[Document images with source code]
-.-.-
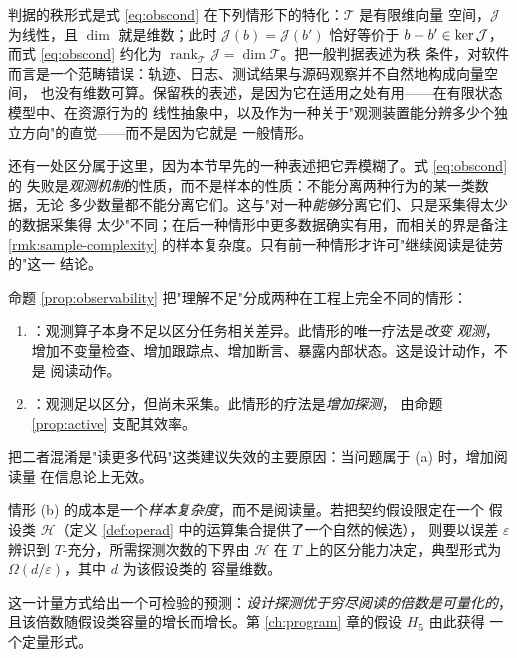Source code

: 判据的秩形式是式 \eqref{eq:obscond} 在下列情形下的特化：$\mathcal{T}$ 是有限维向量
空间，$\mathcal{J}$ 为线性，且 $\dim$ 就是维数；此时 $\mathcal{J}(b) = \mathcal{J}(b')$
恰好等价于 $b - b' \in \Ker \mathcal{J}$，而式 \eqref{eq:obscond} 约化为
$\operatorname{rank}_{\mathcal{T}}\mathcal{J} = \dim \mathcal{T}$。把一般判据表述为秩
条件，对软件而言是一个范畴错误：轨迹、日志、测试结果与源码观察并不自然地构成向量空间，
也没有维数可算。保留秩的表述，是因为它在适用之处有用——在有限状态模型中、在资源行为的
线性抽象中，以及作为一种关于"观测装置能分辨多少个独立方向"的直觉——而不是因为它就是
一般情形。

还有一处区分属于这里，因为本节早先的一种表述把它弄模糊了。式 \eqref{eq:obscond} 的
失败是\emph{观测机制}的性质，而不是样本的性质：不能分离两种行为的某一类数据，无论
多少数量都不能分离它们。这与"对一种\emph{能够}分离它们、只是采集得太少的数据采集得
太少"不同；在后一种情形中更多数据确实有用，而相关的界是备注
\ref{rmk:sample-complexity} 的样本复杂度。只有前一种情形才许可"继续阅读是徒劳的"这一
结论。

命题 \ref{prop:observability} 把"理解不足"分成两种在工程上完全不同的情形：

\begin{principle}[两种理解失败的区分]\label{pr:two-failures}
\begin{enumerate}[label=(\alph*)]
\item {}：观测算子本身不足以区分任务相关差异。此情形的唯一疗法是\emph{改变
      观测}，增加不变量检查、增加跟踪点、增加断言、暴露内部状态。这是设计动作，不是
      阅读动作。
\item {}：观测足以区分，但尚未采集。此情形的疗法是\emph{增加探测}，
      由命题 \ref{prop:active} 支配其效率。
\end{enumerate}
把二者混淆是"读更多代码"这类建议失效的主要原因：当问题属于 (a) 时，增加阅读量
在信息论上无效。
\end{principle}

\begin{remark}[理解成本的正确计量]\label{rmk:sample-complexity}
情形 (b) 的成本是一个\emph{样本复杂度}，而不是阅读量。若把契约假设限定在一个
假设类 $\mathcal{H}$（定义 \ref{def:operad} 中的运算集合提供了一个自然的候选），
则要以误差 $\varepsilon$ 辨识到 $T$-充分，所需探测次数的下界由 $\mathcal{H}$ 在 $T$
上的区分能力决定，典型形式为 $\Omega(d/\varepsilon)$，其中 $d$ 为该假设类的
容量维数。

这一计量方式给出一个可检验的预测：\emph{设计探测优于穷尽阅读的倍数是可量化的}，
且该倍数随假设类容量的增长而增长。第 \ref{ch:program} 章的假设 $H_5$ 由此获得
一个定量形式。
\end{remark}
-.-.-
◆ ASSIGNMENT
Write out again every line above exactly as given; the pictures do not belong in the copy.

◆ RESPONSE TO THIS TASK
Source code

: 判据的秩形式是式 \eqref{eq:obscond} 在下列情形下的特化：$\mathcal{T}$ 是有限维向量
空间，$\mathcal{J}$ 为线性，且 $\dim$ 就是维数；此时 $\mathcal{J}(b) = \mathcal{J}(b')$
恰好等价于 $b - b' \in \Ker \mathcal{J}$，而式 \eqref{eq:obscond} 约化为
$\operatorname{rank}_{\mathcal{T}}\mathcal{J} = \dim \mathcal{T}$。把一般判据表述为秩
条件，对软件而言是一个范畴错误：轨迹、日志、测试结果与源码观察并不自然地构成向量空间，
也没有维数可算。保留秩的表述，是因为它在适用之处有用——在有限状态模型中、在资源行为的
线性抽象中，以及作为一种关于"观测装置能分辨多少个独立方向"的直觉——而不是因为它就是
一般情形。

还有一处区分属于这里，因为本节早先的一种表述把它弄模糊了。式 \eqref{eq:obscond} 的
失败是\emph{观测机制}的性质，而不是样本的性质：不能分离两种行为的某一类数据，无论
多少数量都不能分离它们。这与"对一种\emph{能够}分离它们、只是采集得太少的数据采集得
太少"不同；在后一种情形中更多数据确实有用，而相关的界是备注
\ref{rmk:sample-complexity} 的样本复杂度。只有前一种情形才许可"继续阅读是徒劳的"这一
结论。

命题 \ref{prop:observability} 把"理解不足"分成两种在工程上完全不同的情形：

\begin{principle}[两种理解失败的区分]\label{pr:two-failures}
\begin{enumerate}[label=(\alph*)]
\item {}：观测算子本身不足以区分任务相关差异。此情形的唯一疗法是\emph{改变
      观测}，增加不变量检查、增加跟踪点、增加断言、暴露内部状态。这是设计动作，不是
      阅读动作。
\item {}：观测足以区分，但尚未采集。此情形的疗法是\emph{增加探测}，
      由命题 \ref{prop:active} 支配其效率。
\end{enumerate}
把二者混淆是"读更多代码"这类建议失效的主要原因：当问题属于 (a) 时，增加阅读量
在信息论上无效。
\end{principle}

\begin{remark}[理解成本的正确计量]\label{rmk:sample-complexity}
情形 (b) 的成本是一个\emph{样本复杂度}，而不是阅读量。若把契约假设限定在一个
假设类 $\mathcal{H}$（定义 \ref{def:operad} 中的运算集合提供了一个自然的候选），
则要以误差 $\varepsilon$ 辨识到 $T$-充分，所需探测次数的下界由 $\mathcal{H}$ 在 $T$
上的区分能力决定，典型形式为 $\Omega(d/\varepsilon)$，其中 $d$ 为该假设类的
容量维数。

这一计量方式给出一个可检验的预测：\emph{设计探测优于穷尽阅读的倍数是可量化的}，
且该倍数随假设类容量的增长而增长。第 \ref{ch:program} 章的假设 $H_5$ 由此获得
一个定量形式。
\end{remark}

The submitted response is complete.